• **DESCRIPTION OF THE TASK**: Of the entries below, copy only those lines that contain the word "всех".

** Opening TASK MATERIAL block **

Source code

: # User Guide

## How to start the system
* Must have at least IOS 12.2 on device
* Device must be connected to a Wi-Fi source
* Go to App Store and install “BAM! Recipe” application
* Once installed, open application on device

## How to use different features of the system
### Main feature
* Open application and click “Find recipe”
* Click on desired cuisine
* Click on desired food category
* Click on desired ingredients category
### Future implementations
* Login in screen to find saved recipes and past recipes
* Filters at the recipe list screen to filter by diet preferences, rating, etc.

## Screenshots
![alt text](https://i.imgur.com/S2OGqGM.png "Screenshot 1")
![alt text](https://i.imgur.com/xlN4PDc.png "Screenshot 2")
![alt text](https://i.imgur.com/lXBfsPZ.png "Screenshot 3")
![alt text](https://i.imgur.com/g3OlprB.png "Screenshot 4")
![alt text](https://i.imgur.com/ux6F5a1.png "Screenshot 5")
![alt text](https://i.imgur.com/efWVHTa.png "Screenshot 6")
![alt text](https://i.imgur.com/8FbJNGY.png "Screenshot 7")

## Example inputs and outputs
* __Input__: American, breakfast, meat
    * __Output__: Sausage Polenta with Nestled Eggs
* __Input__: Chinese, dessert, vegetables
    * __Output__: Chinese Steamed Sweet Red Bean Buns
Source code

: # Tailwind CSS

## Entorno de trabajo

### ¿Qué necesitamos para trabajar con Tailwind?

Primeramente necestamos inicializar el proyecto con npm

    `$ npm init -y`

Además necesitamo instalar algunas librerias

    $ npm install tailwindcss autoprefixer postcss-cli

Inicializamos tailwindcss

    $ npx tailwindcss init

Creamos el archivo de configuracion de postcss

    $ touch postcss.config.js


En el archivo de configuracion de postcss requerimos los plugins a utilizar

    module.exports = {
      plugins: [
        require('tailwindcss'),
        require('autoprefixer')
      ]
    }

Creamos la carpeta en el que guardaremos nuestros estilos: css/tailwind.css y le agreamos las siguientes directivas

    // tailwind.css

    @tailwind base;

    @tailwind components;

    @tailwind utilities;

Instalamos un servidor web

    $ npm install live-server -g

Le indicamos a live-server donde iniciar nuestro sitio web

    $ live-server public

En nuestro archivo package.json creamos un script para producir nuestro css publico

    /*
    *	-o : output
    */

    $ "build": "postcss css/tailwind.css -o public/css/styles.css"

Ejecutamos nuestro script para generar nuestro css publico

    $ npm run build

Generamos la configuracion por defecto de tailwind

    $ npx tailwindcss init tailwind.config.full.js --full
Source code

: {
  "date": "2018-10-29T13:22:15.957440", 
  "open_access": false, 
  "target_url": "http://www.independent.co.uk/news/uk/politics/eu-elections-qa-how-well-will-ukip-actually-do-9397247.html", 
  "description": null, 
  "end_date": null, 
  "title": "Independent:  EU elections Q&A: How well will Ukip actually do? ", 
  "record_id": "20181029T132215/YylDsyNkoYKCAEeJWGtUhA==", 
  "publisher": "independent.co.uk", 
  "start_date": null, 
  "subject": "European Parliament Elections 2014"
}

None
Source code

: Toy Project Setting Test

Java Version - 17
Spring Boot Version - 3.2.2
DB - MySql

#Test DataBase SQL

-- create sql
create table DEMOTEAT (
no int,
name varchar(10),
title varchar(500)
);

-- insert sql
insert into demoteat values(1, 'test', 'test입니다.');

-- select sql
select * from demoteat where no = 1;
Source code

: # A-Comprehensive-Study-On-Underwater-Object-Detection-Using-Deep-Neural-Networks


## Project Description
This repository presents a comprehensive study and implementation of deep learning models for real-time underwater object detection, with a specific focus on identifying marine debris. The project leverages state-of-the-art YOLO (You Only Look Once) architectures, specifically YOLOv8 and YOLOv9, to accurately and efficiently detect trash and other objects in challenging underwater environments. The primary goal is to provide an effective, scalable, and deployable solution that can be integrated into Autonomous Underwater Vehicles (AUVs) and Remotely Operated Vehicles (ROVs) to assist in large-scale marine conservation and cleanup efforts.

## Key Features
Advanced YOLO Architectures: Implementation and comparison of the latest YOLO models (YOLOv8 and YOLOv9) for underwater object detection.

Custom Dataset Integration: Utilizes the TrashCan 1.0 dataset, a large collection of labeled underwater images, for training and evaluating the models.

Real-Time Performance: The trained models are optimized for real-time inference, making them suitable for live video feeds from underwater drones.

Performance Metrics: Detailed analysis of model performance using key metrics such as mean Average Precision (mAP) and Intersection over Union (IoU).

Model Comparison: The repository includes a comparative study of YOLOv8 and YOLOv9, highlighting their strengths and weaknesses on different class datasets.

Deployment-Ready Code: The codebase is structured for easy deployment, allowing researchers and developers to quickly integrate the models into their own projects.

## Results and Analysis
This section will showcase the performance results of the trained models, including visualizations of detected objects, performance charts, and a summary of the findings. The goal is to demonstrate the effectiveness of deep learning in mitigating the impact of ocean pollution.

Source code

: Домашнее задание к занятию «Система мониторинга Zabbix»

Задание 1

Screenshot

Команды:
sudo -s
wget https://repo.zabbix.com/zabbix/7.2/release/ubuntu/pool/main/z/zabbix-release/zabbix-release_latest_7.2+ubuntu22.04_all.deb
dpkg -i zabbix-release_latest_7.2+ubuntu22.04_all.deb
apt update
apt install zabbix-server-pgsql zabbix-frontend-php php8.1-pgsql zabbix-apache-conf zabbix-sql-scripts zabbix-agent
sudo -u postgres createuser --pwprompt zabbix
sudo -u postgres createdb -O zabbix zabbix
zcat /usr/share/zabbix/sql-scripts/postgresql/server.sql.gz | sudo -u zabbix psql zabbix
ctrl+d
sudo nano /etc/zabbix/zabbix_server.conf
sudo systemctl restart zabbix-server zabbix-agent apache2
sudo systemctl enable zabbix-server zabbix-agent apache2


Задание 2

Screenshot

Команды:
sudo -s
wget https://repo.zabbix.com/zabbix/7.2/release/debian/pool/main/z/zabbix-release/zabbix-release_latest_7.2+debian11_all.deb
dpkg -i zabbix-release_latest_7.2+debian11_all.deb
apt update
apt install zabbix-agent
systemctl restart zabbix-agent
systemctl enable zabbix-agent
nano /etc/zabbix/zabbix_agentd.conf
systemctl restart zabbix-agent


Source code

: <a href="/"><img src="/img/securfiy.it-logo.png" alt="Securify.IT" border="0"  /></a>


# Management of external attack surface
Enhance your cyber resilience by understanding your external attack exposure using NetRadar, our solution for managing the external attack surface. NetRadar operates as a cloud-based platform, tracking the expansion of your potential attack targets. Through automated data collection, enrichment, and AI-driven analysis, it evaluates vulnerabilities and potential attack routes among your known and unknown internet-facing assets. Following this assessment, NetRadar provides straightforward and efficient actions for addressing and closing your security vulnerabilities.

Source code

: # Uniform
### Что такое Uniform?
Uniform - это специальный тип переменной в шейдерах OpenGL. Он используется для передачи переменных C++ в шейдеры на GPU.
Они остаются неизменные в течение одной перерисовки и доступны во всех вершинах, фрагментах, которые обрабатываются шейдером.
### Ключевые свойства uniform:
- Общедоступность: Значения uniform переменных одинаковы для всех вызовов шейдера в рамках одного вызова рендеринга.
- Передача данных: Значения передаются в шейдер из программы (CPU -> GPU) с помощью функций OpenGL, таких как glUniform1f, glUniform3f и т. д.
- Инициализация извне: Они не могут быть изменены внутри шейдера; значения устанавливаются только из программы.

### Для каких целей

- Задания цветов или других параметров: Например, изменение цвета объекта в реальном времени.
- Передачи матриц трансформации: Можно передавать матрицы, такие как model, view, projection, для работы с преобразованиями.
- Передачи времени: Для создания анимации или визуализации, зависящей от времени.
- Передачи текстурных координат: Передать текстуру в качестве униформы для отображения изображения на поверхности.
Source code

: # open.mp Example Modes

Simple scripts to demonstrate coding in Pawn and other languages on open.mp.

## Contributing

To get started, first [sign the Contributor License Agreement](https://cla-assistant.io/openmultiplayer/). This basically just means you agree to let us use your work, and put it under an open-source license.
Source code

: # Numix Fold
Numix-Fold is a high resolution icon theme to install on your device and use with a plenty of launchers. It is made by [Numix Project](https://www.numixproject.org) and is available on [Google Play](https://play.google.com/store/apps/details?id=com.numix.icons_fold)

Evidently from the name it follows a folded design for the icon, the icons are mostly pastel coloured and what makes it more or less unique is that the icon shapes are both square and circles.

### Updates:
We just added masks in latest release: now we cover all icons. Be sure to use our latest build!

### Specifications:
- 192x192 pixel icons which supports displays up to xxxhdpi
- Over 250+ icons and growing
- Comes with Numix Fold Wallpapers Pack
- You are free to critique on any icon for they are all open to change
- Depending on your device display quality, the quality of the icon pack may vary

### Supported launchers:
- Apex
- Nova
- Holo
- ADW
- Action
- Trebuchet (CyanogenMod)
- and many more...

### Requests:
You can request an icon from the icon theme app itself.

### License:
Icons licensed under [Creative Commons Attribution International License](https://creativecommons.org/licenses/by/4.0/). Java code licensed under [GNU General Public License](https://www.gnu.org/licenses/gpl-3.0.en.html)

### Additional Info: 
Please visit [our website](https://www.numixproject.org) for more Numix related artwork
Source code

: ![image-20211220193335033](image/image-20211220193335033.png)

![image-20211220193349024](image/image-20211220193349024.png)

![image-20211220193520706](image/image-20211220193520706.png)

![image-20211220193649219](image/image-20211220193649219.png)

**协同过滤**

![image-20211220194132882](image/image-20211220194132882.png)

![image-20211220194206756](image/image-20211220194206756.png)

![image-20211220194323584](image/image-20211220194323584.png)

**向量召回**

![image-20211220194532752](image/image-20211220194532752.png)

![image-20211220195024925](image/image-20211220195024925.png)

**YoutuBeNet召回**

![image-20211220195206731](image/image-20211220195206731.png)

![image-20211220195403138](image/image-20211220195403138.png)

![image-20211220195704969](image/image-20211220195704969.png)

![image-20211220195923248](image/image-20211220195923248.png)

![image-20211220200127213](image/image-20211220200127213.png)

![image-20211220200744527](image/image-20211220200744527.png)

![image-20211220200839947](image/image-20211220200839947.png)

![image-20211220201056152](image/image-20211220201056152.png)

** Closing TASK MATERIAL block **

• **SOLUTION FOR THIS EXERCISE**:
Они остаются неизменные в течение одной перерисовки и доступны во всех вершинах, фрагментах, которые обрабатываются шейдером.
- Общедоступность: Значения uniform переменных одинаковы для всех вызовов шейдера в рамках одного вызова рендеринга.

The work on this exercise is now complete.